(Entries taken from a collection)
• • • •
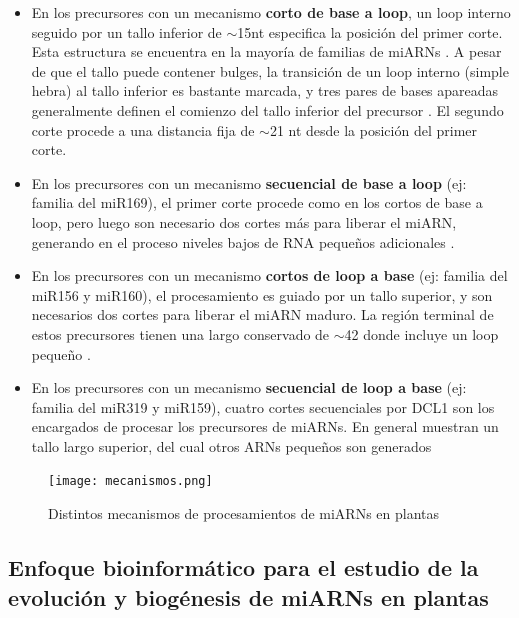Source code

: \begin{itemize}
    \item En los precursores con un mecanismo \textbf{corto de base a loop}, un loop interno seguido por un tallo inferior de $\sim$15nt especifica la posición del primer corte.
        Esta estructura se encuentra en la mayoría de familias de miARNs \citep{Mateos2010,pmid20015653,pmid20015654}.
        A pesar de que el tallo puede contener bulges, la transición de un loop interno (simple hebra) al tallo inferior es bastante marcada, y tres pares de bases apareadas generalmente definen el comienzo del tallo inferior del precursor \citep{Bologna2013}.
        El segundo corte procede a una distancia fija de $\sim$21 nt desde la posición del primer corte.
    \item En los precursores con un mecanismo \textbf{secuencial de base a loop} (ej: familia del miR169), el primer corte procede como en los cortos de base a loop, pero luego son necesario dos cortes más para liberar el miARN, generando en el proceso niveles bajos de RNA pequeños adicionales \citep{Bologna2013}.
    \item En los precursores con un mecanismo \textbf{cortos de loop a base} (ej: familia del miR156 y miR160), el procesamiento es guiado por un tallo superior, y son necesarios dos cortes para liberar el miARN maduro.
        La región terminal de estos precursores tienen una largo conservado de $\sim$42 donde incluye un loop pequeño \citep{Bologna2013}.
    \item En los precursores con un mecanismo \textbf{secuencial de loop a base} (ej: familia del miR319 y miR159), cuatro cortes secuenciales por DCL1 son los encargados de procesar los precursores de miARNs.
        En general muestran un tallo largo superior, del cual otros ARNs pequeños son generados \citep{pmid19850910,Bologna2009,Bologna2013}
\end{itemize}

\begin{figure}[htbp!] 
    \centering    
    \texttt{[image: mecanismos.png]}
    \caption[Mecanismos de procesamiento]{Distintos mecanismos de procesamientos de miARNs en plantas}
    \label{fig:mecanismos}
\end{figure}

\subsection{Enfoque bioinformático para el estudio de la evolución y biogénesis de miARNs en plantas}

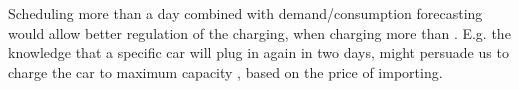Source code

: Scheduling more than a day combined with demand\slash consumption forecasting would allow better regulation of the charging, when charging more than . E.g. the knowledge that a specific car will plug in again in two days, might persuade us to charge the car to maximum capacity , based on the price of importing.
• • • •
• EXERCISE:
From the records above, transcribe without alteration every line from the one with "especifica la posición del primer corte." to the one with "Esta estructura se", inclusive.

• SOLUTION:
    \item En los precursores con un mecanismo \textbf{corto de base a loop}, un loop interno seguido por un tallo inferior de $\sim$15nt especifica la posición del primer corte.
        Esta estructura se encuentra en la mayoría de familias de miARNs \citep{Mateos2010,pmid20015653,pmid20015654}.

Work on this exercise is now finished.